[[ Excerpted records, beginning ]]

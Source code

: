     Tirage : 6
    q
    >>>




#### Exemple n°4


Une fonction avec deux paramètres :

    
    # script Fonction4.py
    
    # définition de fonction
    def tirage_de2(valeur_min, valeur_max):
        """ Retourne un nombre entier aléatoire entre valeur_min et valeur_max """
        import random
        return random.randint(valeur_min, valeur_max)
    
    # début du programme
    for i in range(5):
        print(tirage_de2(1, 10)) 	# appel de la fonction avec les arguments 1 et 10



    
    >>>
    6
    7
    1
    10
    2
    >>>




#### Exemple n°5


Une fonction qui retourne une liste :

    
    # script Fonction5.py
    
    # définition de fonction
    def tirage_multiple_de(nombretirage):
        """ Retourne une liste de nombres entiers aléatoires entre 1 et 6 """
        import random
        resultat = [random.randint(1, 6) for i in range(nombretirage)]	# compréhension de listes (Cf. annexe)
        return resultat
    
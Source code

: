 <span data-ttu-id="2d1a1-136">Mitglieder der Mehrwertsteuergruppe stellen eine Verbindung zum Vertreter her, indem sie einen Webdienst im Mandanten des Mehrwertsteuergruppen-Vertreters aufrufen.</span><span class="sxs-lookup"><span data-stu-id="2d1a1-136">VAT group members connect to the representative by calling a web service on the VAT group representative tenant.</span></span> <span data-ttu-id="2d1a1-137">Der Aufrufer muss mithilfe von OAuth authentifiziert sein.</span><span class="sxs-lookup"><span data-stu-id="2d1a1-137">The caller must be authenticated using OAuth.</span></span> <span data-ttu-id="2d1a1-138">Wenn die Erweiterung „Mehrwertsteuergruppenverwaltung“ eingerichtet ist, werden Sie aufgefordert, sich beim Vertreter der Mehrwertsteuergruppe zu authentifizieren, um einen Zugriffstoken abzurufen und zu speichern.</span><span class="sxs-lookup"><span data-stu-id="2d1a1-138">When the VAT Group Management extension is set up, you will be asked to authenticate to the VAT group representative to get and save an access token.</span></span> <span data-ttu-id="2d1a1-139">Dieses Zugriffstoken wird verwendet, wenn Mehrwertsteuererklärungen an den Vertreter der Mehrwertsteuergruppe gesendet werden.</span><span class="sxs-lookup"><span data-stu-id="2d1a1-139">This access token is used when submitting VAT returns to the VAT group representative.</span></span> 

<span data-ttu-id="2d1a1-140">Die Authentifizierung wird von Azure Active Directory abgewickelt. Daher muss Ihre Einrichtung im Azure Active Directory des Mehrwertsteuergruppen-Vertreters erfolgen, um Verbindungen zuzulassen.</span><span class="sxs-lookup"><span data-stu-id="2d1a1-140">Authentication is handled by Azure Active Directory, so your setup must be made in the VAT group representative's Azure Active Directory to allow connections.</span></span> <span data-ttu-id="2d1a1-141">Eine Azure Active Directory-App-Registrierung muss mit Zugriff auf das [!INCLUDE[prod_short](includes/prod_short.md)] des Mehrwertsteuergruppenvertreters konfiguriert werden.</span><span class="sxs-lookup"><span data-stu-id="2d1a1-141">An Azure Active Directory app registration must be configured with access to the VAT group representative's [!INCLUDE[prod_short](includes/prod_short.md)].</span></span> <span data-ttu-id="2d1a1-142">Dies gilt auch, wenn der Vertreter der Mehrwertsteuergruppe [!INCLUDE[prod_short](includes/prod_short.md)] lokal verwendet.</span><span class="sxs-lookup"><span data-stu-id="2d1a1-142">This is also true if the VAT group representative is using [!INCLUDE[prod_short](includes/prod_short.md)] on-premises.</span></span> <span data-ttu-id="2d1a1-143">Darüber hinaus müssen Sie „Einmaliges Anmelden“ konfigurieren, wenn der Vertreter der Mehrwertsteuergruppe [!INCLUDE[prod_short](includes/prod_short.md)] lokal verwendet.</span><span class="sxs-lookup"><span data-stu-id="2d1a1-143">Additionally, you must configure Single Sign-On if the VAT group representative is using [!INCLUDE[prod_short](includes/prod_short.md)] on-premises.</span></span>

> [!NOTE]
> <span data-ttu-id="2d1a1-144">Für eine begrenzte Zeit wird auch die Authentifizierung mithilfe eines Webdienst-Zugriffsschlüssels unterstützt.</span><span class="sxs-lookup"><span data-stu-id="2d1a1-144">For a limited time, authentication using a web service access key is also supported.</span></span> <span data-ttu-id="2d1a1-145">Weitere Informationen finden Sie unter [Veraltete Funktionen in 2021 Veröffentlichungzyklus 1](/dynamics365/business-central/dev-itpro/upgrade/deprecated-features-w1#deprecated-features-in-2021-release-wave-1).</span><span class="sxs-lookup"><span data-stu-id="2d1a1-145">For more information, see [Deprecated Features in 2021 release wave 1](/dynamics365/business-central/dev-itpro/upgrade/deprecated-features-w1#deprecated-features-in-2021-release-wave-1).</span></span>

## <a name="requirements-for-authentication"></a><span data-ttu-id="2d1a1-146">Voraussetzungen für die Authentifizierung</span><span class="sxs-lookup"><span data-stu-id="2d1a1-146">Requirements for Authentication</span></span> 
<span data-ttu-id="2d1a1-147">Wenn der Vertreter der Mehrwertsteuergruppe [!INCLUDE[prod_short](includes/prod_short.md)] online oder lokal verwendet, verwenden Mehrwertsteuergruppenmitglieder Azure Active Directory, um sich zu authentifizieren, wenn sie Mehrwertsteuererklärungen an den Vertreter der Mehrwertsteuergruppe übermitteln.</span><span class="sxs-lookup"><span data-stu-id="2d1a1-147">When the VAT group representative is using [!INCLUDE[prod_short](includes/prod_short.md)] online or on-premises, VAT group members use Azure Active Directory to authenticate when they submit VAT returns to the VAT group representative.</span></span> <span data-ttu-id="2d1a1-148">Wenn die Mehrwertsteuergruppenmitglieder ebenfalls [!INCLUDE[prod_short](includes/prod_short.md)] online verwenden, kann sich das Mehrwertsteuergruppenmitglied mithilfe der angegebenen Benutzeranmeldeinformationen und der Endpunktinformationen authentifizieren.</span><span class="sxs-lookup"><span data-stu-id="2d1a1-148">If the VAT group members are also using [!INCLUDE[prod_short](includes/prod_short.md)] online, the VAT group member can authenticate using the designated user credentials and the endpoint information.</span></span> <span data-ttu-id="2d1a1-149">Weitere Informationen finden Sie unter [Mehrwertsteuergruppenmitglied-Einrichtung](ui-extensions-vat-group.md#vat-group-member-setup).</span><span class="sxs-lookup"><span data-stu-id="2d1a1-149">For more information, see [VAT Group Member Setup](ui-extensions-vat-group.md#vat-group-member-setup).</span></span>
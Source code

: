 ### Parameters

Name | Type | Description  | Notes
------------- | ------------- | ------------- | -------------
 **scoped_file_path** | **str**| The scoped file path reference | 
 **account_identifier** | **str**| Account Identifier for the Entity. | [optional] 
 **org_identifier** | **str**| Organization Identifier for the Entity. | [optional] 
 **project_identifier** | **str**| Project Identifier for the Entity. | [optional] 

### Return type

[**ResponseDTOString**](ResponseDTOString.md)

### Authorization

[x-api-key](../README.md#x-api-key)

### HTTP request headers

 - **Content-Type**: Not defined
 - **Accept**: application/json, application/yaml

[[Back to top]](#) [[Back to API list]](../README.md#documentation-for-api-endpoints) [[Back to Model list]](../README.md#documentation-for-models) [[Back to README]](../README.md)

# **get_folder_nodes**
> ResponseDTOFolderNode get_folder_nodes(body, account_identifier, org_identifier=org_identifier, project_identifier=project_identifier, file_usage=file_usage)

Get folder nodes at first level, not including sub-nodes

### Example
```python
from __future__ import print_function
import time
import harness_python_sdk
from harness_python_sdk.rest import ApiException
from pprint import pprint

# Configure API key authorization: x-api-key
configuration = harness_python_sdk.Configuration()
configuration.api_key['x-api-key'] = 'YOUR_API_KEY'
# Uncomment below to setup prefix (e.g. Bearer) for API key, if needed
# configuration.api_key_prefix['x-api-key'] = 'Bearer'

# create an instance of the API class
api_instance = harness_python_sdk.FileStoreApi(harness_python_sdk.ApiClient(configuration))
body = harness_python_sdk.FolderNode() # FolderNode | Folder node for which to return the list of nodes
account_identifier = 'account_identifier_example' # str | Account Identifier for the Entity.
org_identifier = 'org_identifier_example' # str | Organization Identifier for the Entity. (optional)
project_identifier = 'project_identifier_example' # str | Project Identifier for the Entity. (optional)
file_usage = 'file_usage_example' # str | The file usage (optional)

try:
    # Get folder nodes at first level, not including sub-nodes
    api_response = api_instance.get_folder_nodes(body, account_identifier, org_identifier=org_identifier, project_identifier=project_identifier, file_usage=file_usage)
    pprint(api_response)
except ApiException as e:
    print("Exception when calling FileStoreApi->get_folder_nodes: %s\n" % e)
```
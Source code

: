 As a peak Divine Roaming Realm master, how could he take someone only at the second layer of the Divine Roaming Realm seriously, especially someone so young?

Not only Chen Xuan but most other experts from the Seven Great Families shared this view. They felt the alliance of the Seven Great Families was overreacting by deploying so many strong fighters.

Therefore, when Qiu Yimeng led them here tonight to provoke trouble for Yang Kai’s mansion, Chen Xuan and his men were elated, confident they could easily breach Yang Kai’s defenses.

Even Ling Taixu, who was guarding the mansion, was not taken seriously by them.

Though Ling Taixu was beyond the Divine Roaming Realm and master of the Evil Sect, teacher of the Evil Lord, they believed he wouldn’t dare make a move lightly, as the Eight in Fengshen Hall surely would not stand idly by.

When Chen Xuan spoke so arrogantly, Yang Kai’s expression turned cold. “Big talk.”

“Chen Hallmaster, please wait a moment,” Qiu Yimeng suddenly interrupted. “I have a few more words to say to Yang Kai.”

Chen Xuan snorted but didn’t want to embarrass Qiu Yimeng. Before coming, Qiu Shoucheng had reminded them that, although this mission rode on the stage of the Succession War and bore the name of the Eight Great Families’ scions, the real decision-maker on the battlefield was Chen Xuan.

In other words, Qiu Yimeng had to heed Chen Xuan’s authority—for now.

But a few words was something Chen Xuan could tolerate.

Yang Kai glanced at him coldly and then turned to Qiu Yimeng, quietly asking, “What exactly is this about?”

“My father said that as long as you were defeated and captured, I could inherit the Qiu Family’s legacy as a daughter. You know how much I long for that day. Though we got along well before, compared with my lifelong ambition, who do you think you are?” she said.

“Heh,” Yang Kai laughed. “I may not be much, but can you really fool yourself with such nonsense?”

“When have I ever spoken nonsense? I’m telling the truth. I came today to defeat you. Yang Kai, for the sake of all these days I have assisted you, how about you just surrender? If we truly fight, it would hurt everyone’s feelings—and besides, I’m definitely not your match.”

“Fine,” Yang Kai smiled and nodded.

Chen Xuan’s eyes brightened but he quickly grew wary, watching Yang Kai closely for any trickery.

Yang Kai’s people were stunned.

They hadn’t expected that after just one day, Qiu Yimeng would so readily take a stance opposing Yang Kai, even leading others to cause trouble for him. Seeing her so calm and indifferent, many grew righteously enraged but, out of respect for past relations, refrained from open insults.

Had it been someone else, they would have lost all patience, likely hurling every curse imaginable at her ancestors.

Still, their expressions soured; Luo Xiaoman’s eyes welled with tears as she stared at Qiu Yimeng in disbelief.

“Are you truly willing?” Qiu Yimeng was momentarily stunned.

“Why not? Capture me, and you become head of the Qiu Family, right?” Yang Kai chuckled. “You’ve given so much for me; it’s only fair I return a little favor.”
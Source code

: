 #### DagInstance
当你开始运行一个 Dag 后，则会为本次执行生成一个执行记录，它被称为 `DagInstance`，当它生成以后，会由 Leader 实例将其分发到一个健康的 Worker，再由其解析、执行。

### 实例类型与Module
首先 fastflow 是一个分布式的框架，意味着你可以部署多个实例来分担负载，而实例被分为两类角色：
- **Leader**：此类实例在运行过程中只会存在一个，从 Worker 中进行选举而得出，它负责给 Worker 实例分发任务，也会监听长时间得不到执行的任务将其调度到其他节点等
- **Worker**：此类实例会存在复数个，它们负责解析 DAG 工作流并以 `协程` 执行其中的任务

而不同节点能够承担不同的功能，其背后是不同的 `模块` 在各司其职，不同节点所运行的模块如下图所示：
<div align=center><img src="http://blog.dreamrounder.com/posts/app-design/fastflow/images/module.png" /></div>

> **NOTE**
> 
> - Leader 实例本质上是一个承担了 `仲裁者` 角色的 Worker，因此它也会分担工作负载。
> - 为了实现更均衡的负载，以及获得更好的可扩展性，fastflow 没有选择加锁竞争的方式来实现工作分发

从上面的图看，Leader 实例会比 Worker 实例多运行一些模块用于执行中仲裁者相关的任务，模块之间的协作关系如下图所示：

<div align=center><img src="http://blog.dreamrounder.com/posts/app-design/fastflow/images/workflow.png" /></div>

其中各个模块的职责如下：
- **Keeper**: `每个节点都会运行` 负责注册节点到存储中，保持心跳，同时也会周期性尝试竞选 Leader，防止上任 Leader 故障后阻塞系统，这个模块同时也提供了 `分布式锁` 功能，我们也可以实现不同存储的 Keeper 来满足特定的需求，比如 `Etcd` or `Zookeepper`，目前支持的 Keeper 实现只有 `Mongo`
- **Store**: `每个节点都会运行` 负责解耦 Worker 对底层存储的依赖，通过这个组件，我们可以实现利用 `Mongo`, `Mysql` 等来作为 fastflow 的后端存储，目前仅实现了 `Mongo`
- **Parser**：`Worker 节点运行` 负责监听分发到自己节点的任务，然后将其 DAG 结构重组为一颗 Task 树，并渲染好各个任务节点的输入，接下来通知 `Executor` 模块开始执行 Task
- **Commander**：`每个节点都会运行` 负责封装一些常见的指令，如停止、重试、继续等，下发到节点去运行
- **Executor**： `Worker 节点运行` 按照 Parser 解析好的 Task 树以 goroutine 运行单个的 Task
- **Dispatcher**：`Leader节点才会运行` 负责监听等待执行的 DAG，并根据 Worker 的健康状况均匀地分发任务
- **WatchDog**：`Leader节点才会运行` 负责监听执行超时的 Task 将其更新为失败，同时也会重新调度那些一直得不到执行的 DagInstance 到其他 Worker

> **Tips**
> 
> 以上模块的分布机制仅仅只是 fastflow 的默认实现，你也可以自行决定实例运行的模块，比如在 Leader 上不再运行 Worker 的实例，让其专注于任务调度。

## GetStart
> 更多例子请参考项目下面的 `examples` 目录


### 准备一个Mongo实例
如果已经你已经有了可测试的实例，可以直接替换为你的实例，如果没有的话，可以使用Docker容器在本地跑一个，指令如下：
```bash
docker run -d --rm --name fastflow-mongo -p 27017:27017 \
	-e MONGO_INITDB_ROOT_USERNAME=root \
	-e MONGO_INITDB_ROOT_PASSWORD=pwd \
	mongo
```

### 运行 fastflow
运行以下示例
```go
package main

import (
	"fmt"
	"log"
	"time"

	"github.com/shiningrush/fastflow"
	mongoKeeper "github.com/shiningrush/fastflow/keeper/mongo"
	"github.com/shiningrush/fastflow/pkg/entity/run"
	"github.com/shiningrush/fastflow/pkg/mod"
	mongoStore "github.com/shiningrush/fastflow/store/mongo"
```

[[ Excerpted records, end ]]

Task details: Please go over the data above and copy each line with "optional" in it.

Reply:
 **account_identifier** | **str**| Account Identifier for the Entity. | [optional] 
 **org_identifier** | **str**| Organization Identifier for the Entity. | [optional] 
 **project_identifier** | **str**| Project Identifier for the Entity. | [optional] 
org_identifier = 'org_identifier_example' # str | Organization Identifier for the Entity. (optional)
project_identifier = 'project_identifier_example' # str | Project Identifier for the Entity. (optional)
file_usage = 'file_usage_example' # str | The file usage (optional)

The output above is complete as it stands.